I think we were all wondering what we were doing out there. We couldn’t see Rabbit Island, much less the huge Mt Gower, as we pulled out from the shore at Signal Point. The rain was coming across the lagoon horizontally, carried on a wind that whipped the surface of the water up over the bow. When we got to the mooring at Comet’s Hole, we all gratefully rolled into the quiet blue below the boat. Sadly, Justin (on boat watch) had to spend over an hour huddled in the “shelter” of the boat console… but we did surface with 4 completed transects.
This was probably the worst weather day, but it does describe the nature of this year’s RLS trip to Lord Howe - unsettled weather, coming from all directions, and often only vaguely resembling the forecast. We’d get sun for 20 minutes, then a squall and dump of heavy rain, then the sun would come out again. We had weather from the south, then the south west, then the north, then the south east… but thanks to the skill, knowledge and determination of the local Pro Dive and Marine Parks crews, and Toni’s calm daily “planning” sessions, we managed to get sites done each day.
Strangely, given the surface conditions, the water was clear and blue many days. The lagoon was a bit sloppy, but hey, with all that diversity, I’ll take a bit of wash and “only” 10 m viz.
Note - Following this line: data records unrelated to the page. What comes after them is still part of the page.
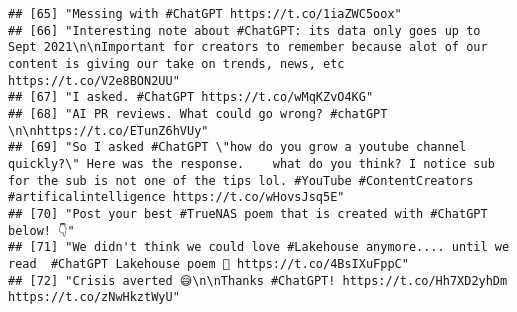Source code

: \documentclass[
]{article}
\begin{document}
\begin{verbatim}
## [65] "Messing with #ChatGPT https://t.co/1iaZWC5oox"                                                                                                                                                                                                                                                                                        
## [66] "Interesting note about #ChatGPT: its data only goes up to Sept 2021\n\nImportant for creators to remember because alot of our content is giving our take on trends, news, etc https://t.co/V2e8BON2UU"                                                                                                                                
## [67] "I asked. #ChatGPT https://t.co/wMqKZvO4KG"                                                                                                                                                                                                                                                                                            
## [68] "AI PR reviews. What could go wrong? #chatGPT \n\nhttps://t.co/ETunZ6hVUy"                                                                                                                                                                                                                                                             
## [69] "So I asked #ChatGPT \"how do you grow a youtube channel quickly?\" Here was the response.    what do you think? I notice sub for the sub is not one of the tips lol. #YouTube #ContentCreators #artificalintelligence https://t.co/wHovsJsq5E"                                                                                        
## [70] "Post your best #TrueNAS poem that is created with #ChatGPT below! 👇"                                                                                                                                                                                                                                                                 
## [71] "We didn't think we could love #Lakehouse anymore.... until we read  #ChatGPT Lakehouse poem 🥺 https://t.co/4BsIXuFppC"                                                                                                                                                                                                               
## [72] "Crisis averted 😅\n\nThanks #ChatGPT! https://t.co/Hh7XD2yhDm https://t.co/zNwHkztWyU"                                                                                                                                                                                                                                                

\end{verbatim}
\end{document}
Sometimes it depended on the luck of the draw too (and whilst we’re all equal, some appear to be luckier than others). When we surveyed the submerged Phillip Rock, the northern sites were a washing machine, but the southern lee side was calm and cruisy.
It was hard to not ask whether these unsettled weather patterns, also reflected in some of the worst floods and coastal conditions recorded on the mainland this year, aren’t a sign of things to come. Despite being a cooler La Nina year, the GBR has just had its 4th mass bleaching event in 7 years. Fortunately, the corals at Lord Howe this year were in good condition; personally, I saw no signs of bleaching on this trip. Hopefully they will stay that way.
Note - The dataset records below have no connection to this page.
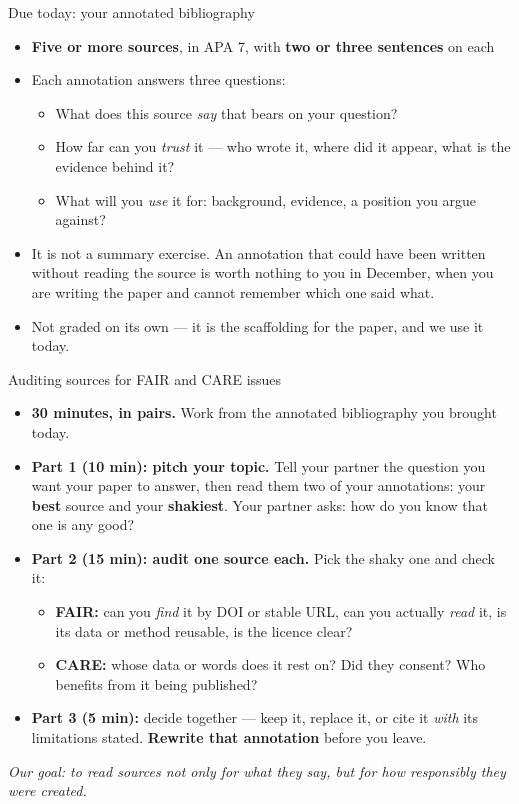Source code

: \documentclass[aspectratio=169]{beamer}
\begin{document}
\begin{frame}{Due today: your annotated bibliography}
\begin{itemize}
  \item \textbf{Five or more sources}, in APA 7, with \textbf{two or three
    sentences} on each
  \item Each annotation answers three questions:
    \begin{itemize}
      \item What does this source \emph{say} that bears on your question?
      \item How far can you \emph{trust} it --- who wrote it, where did it
        appear, what is the evidence behind it?
      \item What will you \emph{use} it for: background, evidence, a position
        you argue against?
    \end{itemize}
  \item It is not a summary exercise.  An annotation that could have been
    written without reading the source is worth nothing to you in December,
    when you are writing the paper and cannot remember which one said what.
  \item Not graded on its own --- it is the scaffolding for the paper, and we
    use it today.
\end{itemize}
\end{frame}

\begin{frame}{Auditing sources for FAIR and CARE issues}
\begin{itemize}
  \item \textbf{30 minutes, in pairs.}  Work from the annotated bibliography
    you brought today.
  \item \textbf{Part 1 (10 min): pitch your topic.}  Tell your partner the
    question you want your paper to answer, then read them two of your
    annotations: your \textbf{best} source and your \textbf{shakiest}.  Your
    partner asks: how do you know that one is any good?
  \item \textbf{Part 2 (15 min): audit one source each.}  Pick the shaky one
    and check it:
    \begin{itemize}
      \item \textbf{FAIR:} can you \emph{find} it by DOI or stable URL, can you
        actually \emph{read} it, is its data or method reusable, is the licence clear?
      \item \textbf{CARE:} whose data or words does it rest on?  Did they
        consent?  Who benefits from it being published?
    \end{itemize}
  \item \textbf{Part 3 (5 min):} decide together --- keep it, replace it, or
    cite it \emph{with} its limitations stated.  \textbf{Rewrite that
    annotation} before you leave.
\end{itemize}
\textit{Our goal: to read sources not only for what they say, but for how responsibly they were created.}
\end{frame}
\end{document}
We successfully completed 105 surveys from 35 sites which included over 250 species of fish (including cryptics) and over 100 different species of macro, mobile invertebrates, - a mammoth effort by all the team! Some notable mentions included adult Double headers (Coris bulbifrons) - an endemic primarily to Lord Howe and Norfolk Islands - and juvenile Galapagos whaler sharks (Carcharhinus galapagensis) sighted in plentiful numbers this year. Other endemics included the charismatic Amphiprion mccullochi, and Amphiprion latezonatus which always prove to be a pleasant surprise on any dive!
A huge thanks to all involved; Justin and Caitlin from Marine Parks and new local RLS recruits San and Scruffy; RLSers Kris, Yanir, Josh, Lizzie and Toni; Pro Dive crew Aaron and Dave, and the LHI Board for providing accommodation at the Research Station. It’s such a pleasure to dive with such competent, unflappable people, gathering data that we know is essential to monitoring the health of life in our oceans, and supporting evidence-based conservation decisions.
Highlights for me this year were the company and can-do attitude of all my fellow RLSers, the creative dinners (which grew out of whatever ingredients we could find and afford at the local store), the diversity of fish species in the lagoon, the bluewater seascapes with colourful corals outside the lagoon, the afternoon run down to Ball’s Pyramid and back (accompanied by dolphins and sharks) to grab another two sites and the adventurous walks in our downtime hours, chaperoned by an abundance of the local wood hens which are rebounding now the rats are gone.